21. The method of claim 20, wherein the motor encoder includes a first pin, a second pin, and an index pin and wherein the method further comprises:

detecting an electrical fault based on a state of one or more of the first pin, the second pin, or the index pin.

22. The method of claim 21, wherein the estimated angular velocity is a second estimated angular velocity, the second estimated angular velocity being determined based on a measured current and a model of a motor plant in response to an electrical fault being detected.

23. The method of claim 21, wherein the at least one additional fault is a fault state of the motor encoder, the fault state of the motor encoder being detected based on the angular velocity residual or detection of the electrical fault.

24. The method of claim 23, wherein the estimated angular position of the motor encoder is used for motor position and velocity control in response to the at least one additional fault being a fault state of the motor encoder.

25. The method of claim 20, further comprising:

setting a minimum velocity as a threshold for detecting motion of the motor; and

determining a selected angular velocity when no motion of the motor is detected,

wherein the selected angular velocity is the estimated angular velocity in response to determining that the motor encoder is broken and is the sensed angular velocity in response to the sensed angular velocity agreeing with the estimated angular velocity.

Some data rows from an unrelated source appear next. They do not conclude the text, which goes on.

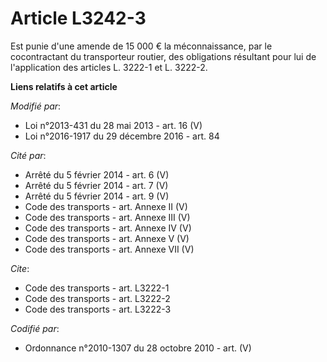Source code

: # Article L3242-3

Est punie d'une amende de 15 000 € la méconnaissance, par le cocontractant du transporteur routier, des obligations résultant
pour lui de l'application des articles L. 3222-1 et L. 3222-2.

**Liens relatifs à cet article**

_Modifié par_:

  - Loi n°2013-431 du 28 mai 2013 - art. 16 (V)
  - Loi n°2016-1917 du 29 décembre 2016 - art. 84

_Cité par_:

  - Arrêté du 5 février 2014 - art. 6 (V)
  - Arrêté du 5 février 2014 - art. 7 (V)
  - Arrêté du 5 février 2014 - art. 9 (V)
  - Code des transports - art. Annexe II (V)
  - Code des transports - art. Annexe III (V)
  - Code des transports - art. Annexe IV (V)
  - Code des transports - art. Annexe V (V)
  - Code des transports - art. Annexe VII (V)

_Cite_:

  - Code des transports - art. L3222-1
  - Code des transports - art. L3222-2
  - Code des transports - art. L3222-3

_Codifié par_:

  - Ordonnance n°2010-1307 du 28 octobre 2010 - art. (V)
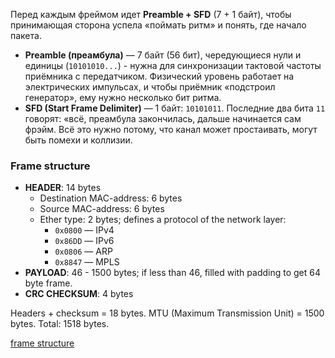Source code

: Перед каждым фреймом идет **Preamble + SFD** (7 + 1 байт), чтобы принимающая сторона успела «поймать ритм» и понять, где начало пакета.
- **Preamble (преамбула)** — 7 байт (56 бит), чередующиеся нули и единицы (`10101010...`) - нужна для синхронизации тактовой частоты приёмника с передатчиком. Физический уровень работает на электрических импульсах, и чтобы приёмник «подстроил генератор», ему нужно несколько бит ритма.
- **SFD (Start Frame Delimiter)** — 1 байт: `10101011`.  Последние два бита `11` говорят: «всё, преамбула закончилась, дальше начинается сам фрэйм.
Всё это нужно потому, что канал может простаивать, могут быть помехи и коллизии.

### Frame structure

- **HEADER**: 14 bytes
	- Destination MAC-address: 6 bytes
	- Source MAC-address: 6 bytes
	- Ether type: 2 bytes; defines a protocol of the network layer:
		- `0x0800` — IPv4
		- `0x86DD` — IPv6
		- `0x0806` — ARP
		- `0x8847` — MPLS
- **PAYLOAD**: 46 - 1500 bytes; if less than 46, filled with padding to get 64 byte frame.
- **CRC CHECKSUM**: 4 bytes

Headers + checksum = 18 bytes.
MTU (Maximum Transmission Unit) = 1500 bytes.
Total: 1518 bytes.

[frame structure](https://ru.wikipedia.org/wiki/%D0%9A%D0%B0%D0%B4%D1%80_(%D1%82%D0%B5%D0%BB%D0%B5%D0%BA%D0%BE%D0%BC%D0%BC%D1%83%D0%BD%D0%B8%D0%BA%D0%B0%D1%86%D0%B8%D0%B8))

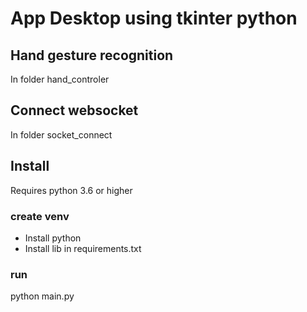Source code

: # App Desktop using tkinter python

## Hand gesture recognition
In folder hand_controler

## Connect websocket
In folder socket_connect

## Install

Requires python 3.6 or higher
### create venv
- Install python
- Install lib in requirements.txt

### run
python main.py
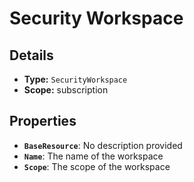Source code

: # Security Workspace

## Details

- **Type:** `SecurityWorkspace`
- **Scope:** subscription

## Properties

- **`BaseResource`**: No description provided
- **`Name`**: The name of the workspace
- **`Scope`**: The scope of the workspace

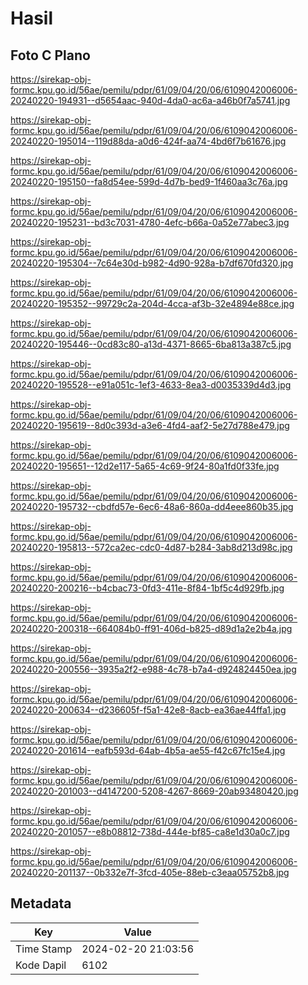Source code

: # Hasil

## Foto C Plano

https://sirekap-obj-formc.kpu.go.id/56ae/pemilu/pdpr/61/09/04/20/06/6109042006006-20240220-194931--d5654aac-940d-4da0-ac6a-a46b0f7a5741.jpg

https://sirekap-obj-formc.kpu.go.id/56ae/pemilu/pdpr/61/09/04/20/06/6109042006006-20240220-195014--119d88da-a0d6-424f-aa74-4bd6f7b61676.jpg

https://sirekap-obj-formc.kpu.go.id/56ae/pemilu/pdpr/61/09/04/20/06/6109042006006-20240220-195150--fa8d54ee-599d-4d7b-bed9-1f460aa3c76a.jpg

https://sirekap-obj-formc.kpu.go.id/56ae/pemilu/pdpr/61/09/04/20/06/6109042006006-20240220-195231--bd3c7031-4780-4efc-b66a-0a52e77abec3.jpg

https://sirekap-obj-formc.kpu.go.id/56ae/pemilu/pdpr/61/09/04/20/06/6109042006006-20240220-195304--7c64e30d-b982-4d90-928a-b7df670fd320.jpg

https://sirekap-obj-formc.kpu.go.id/56ae/pemilu/pdpr/61/09/04/20/06/6109042006006-20240220-195352--99729c2a-204d-4cca-af3b-32e4894e88ce.jpg

https://sirekap-obj-formc.kpu.go.id/56ae/pemilu/pdpr/61/09/04/20/06/6109042006006-20240220-195446--0cd83c80-a13d-4371-8665-6ba813a387c5.jpg

https://sirekap-obj-formc.kpu.go.id/56ae/pemilu/pdpr/61/09/04/20/06/6109042006006-20240220-195528--e91a051c-1ef3-4633-8ea3-d0035339d4d3.jpg

https://sirekap-obj-formc.kpu.go.id/56ae/pemilu/pdpr/61/09/04/20/06/6109042006006-20240220-195619--8d0c393d-a3e6-4fd4-aaf2-5e27d788e479.jpg

https://sirekap-obj-formc.kpu.go.id/56ae/pemilu/pdpr/61/09/04/20/06/6109042006006-20240220-195651--12d2e117-5a65-4c69-9f24-80a1fd0f33fe.jpg

https://sirekap-obj-formc.kpu.go.id/56ae/pemilu/pdpr/61/09/04/20/06/6109042006006-20240220-195732--cbdfd57e-6ec6-48a6-860a-dd4eee860b35.jpg

https://sirekap-obj-formc.kpu.go.id/56ae/pemilu/pdpr/61/09/04/20/06/6109042006006-20240220-195813--572ca2ec-cdc0-4d87-b284-3ab8d213d98c.jpg

https://sirekap-obj-formc.kpu.go.id/56ae/pemilu/pdpr/61/09/04/20/06/6109042006006-20240220-200216--b4cbac73-0fd3-411e-8f84-1bf5c4d929fb.jpg

https://sirekap-obj-formc.kpu.go.id/56ae/pemilu/pdpr/61/09/04/20/06/6109042006006-20240220-200318--664084b0-ff91-406d-b825-d89d1a2e2b4a.jpg

https://sirekap-obj-formc.kpu.go.id/56ae/pemilu/pdpr/61/09/04/20/06/6109042006006-20240220-200556--3935a2f2-e988-4c78-b7a4-d924824450ea.jpg

https://sirekap-obj-formc.kpu.go.id/56ae/pemilu/pdpr/61/09/04/20/06/6109042006006-20240220-200634--d236605f-f5a1-42e8-8acb-ea36ae44ffa1.jpg

https://sirekap-obj-formc.kpu.go.id/56ae/pemilu/pdpr/61/09/04/20/06/6109042006006-20240220-201614--eafb593d-64ab-4b5a-ae55-f42c67fc15e4.jpg

https://sirekap-obj-formc.kpu.go.id/56ae/pemilu/pdpr/61/09/04/20/06/6109042006006-20240220-201003--d4147200-5208-4267-8669-20ab93480420.jpg

https://sirekap-obj-formc.kpu.go.id/56ae/pemilu/pdpr/61/09/04/20/06/6109042006006-20240220-201057--e8b08812-738d-444e-bf85-ca8e1d30a0c7.jpg

https://sirekap-obj-formc.kpu.go.id/56ae/pemilu/pdpr/61/09/04/20/06/6109042006006-20240220-201137--0b332e7f-3fcd-405e-88eb-c3eaa05752b8.jpg


## Metadata

| Key        | Value               |
| ---------- | ------------------- |
| Time Stamp | 2024-02-20 21:03:56 |
| Kode Dapil | 6102                |



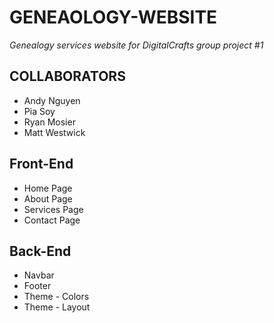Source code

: # GENEAOLOGY-WEBSITE
*Genealogy services website for DigitalCrafts group project #1*

## COLLABORATORS
 * Andy Nguyen
 * Pia Soy
 * Ryan Mosier
 * Matt Westwick
 
 ## Front-End
 * Home Page
 * About Page
 * Services Page
 * Contact Page
 
 ## Back-End
 * Navbar
 * Footer
 * Theme - Colors
 * Theme - Layout
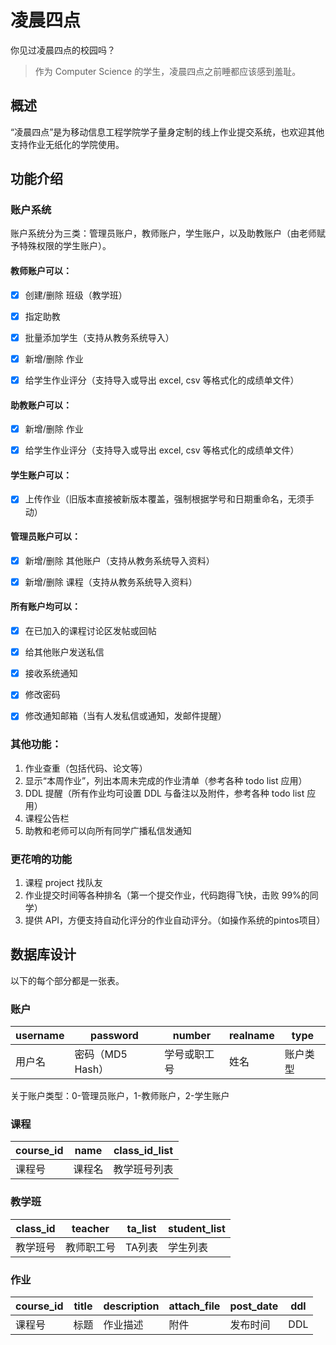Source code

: #  凌晨四点
你见过凌晨四点的校园吗？

 > 作为 Computer Science 的学生，凌晨四点之前睡都应该感到羞耻。

## 概述

“凌晨四点”是为移动信息工程学院学子量身定制的线上作业提交系统，也欢迎其他支持作业无纸化的学院使用。

## 功能介绍

### 账户系统

账户系统分为三类：管理员账户，教师账户，学生账户，以及助教账户（由老师赋予特殊权限的学生账户）。

#### 教师账户可以：

- [x] 创建/删除 班级（教学班）

- [x] 指定助教

- [x] 批量添加学生（支持从教务系统导入）

- [x] 新增/删除 作业

- [x] 给学生作业评分（支持导入或导出 excel, csv 等格式化的成绩单文件）

#### 助教账户可以：

- [x] 新增/删除 作业

- [x] 给学生作业评分（支持导入或导出 excel, csv 等格式化的成绩单文件）

#### 学生账户可以：

- [x] 上传作业（旧版本直接被新版本覆盖，强制根据学号和日期重命名，无须手动）

#### 管理员账户可以：

- [x] 新增/删除 其他账户（支持从教务系统导入资料）

- [x] 新增/删除 课程（支持从教务系统导入资料）

#### 所有账户均可以：

- [x] 在已加入的课程讨论区发帖或回帖

- [x] 给其他账户发送私信
 
- [x] 接收系统通知

- [x] 修改密码

- [x] 修改通知邮箱（当有人发私信或通知，发邮件提醒）

### 其他功能：

1. 作业查重（包括代码、论文等）
2. 显示“本周作业”，列出本周未完成的作业清单（参考各种 todo list 应用）
3. DDL 提醒（所有作业均可设置 DDL 与备注以及附件，参考各种 todo list 应用）
4. 课程公告栏
5. 助教和老师可以向所有同学广播私信发通知

### 更花哨的功能

1. 课程 project 找队友
2. 作业提交时间等各种排名（第一个提交作业，代码跑得飞快，击败 99%的同学）
3. 提供 API，方便支持自动化评分的作业自动评分。（如操作系统的pintos项目）

## 数据库设计

以下的每个部分都是一张表。

### 账户

| username | password | number |realname | type |  
|------------|------------|----------|-----------|------|
| 用户名 | 密码（MD5 Hash）| 学号或职工号 | 姓名 | 账户类型 |

关于账户类型：0-管理员账户，1-教师账户，2-学生账户

### 课程

| course_id | name | class_id_list |
|------------|-------|--------------|
| 课程号 | 课程名 | 教学班号列表 |

### 教学班

| class_id | teacher | ta_list | student_list |
|---------|----------|--------|--------------|
| 教学班号 | 教师职工号 | TA列表 | 学生列表 |

### 作业
| course_id | title | description | attach_file | post_date | ddl |
|-----------|------|--------------|------------|-------------|------|
| 课程号 | 标题 | 作业描述 | 附件 | 发布时间 | DDL|

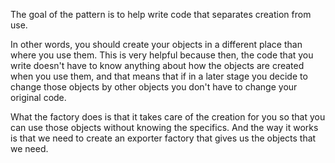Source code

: The goal of the pattern is to help write code that separates creation from use.

In other words, you should create your objects in a different place than where
you use them.
This is very helpful because then, the code that you write doesn't have to know
anything about how the objects are created when you use them, and that means 
that if in a later stage you decide to change those objects by other objects 
you don't have to change your original code.

What the factory does is that it takes care of the creation for you so that
you can use those objects without knowing the specifics. And the way it works 
is that we need to create an exporter factory that gives us the objects that
we need. 
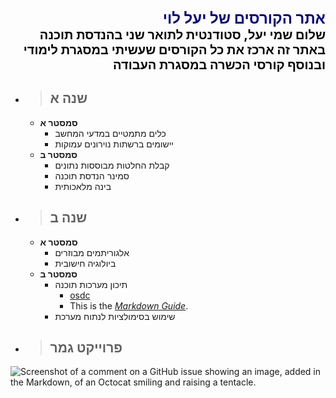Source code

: <div dir="rtl" style="color:navy; font-size:24px; font-weight:bold">
אתר הקורסים של יעל לוי 
  
</div>
<div dir="rtl" style="color:black; font-size:20px; font-weight:bold">
שלום שמי יעל, סטודנטית לתואר שני בהנדסת תוכנה
</div>
<div dir="rtl" style="color:black; font-size:20px; font-weight:bold">
באתר זה ארכז את כל הקורסים שעשיתי במסגרת לימודי ובנוסף קורסי הכשרה במסגרת העבודה   
</div>


- > ## שנה א

    - **סמסטר א**
        - כלים מתמטיים במדעי המחשב
        - יישומים ברשתות נוירונים עמוקות 
    - **סמסטר ב**
        - קבלת החלטות מבוססות נתונים
        - סמינר הנדסת תוכנה
        - בינה מלאכותית

- > ## שנה ב

    - **סמסטר א**
        - אלגוריתמים מבוזרים
        - ביולוגיה חישובית
    - **סמסטר ב**
        - תיכון מערכות תוכנה
            - [osdc](https://osdc.code-maven.com/osdc-2023-03-azrieli/)
            - This is the *[Markdown Guide](https://www.markdownguide.org)*.
        - שימוש בסימולציות לנתוח מערכת 

- > ## פרוייקט גמר

![Screenshot of a comment on a GitHub issue showing an image, added in the Markdown, of an Octocat smiling and raising a tentacle.](https://myoctocat.com/assets/images/base-octocat.svg)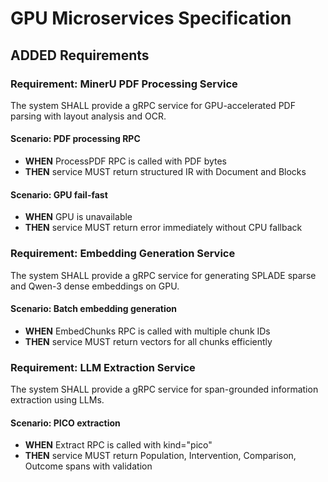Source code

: # GPU Microservices Specification

## ADDED Requirements

### Requirement: MinerU PDF Processing Service

The system SHALL provide a gRPC service for GPU-accelerated PDF parsing with layout analysis and OCR.

#### Scenario: PDF processing RPC

- **WHEN** ProcessPDF RPC is called with PDF bytes
- **THEN** service MUST return structured IR with Document and Blocks

#### Scenario: GPU fail-fast

- **WHEN** GPU is unavailable
- **THEN** service MUST return error immediately without CPU fallback

### Requirement: Embedding Generation Service

The system SHALL provide a gRPC service for generating SPLADE sparse and Qwen-3 dense embeddings on GPU.

#### Scenario: Batch embedding generation

- **WHEN** EmbedChunks RPC is called with multiple chunk IDs
- **THEN** service MUST return vectors for all chunks efficiently

### Requirement: LLM Extraction Service

The system SHALL provide a gRPC service for span-grounded information extraction using LLMs.

#### Scenario: PICO extraction

- **WHEN** Extract RPC is called with kind="pico"
- **THEN** service MUST return Population, Intervention, Comparison, Outcome spans with validation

26. The method of claim 18, further comprising:

determining a current residual based on a sensed current and an estimated current of the motor, wherein

in response to the at least one additional fault being an open circuit, detecting the open circuit based on the current residual, a minimum allowable angular velocity threshold, and a motor resistance fault, and

in response to the at least one additional fault being a short circuit, detecting the short circuit based on the current residual and a motor resistance fault.

27. The system of claim 2, further comprising inputting the ambient temperature and a measured current into a second order motor temperature model to determine the coil resistance.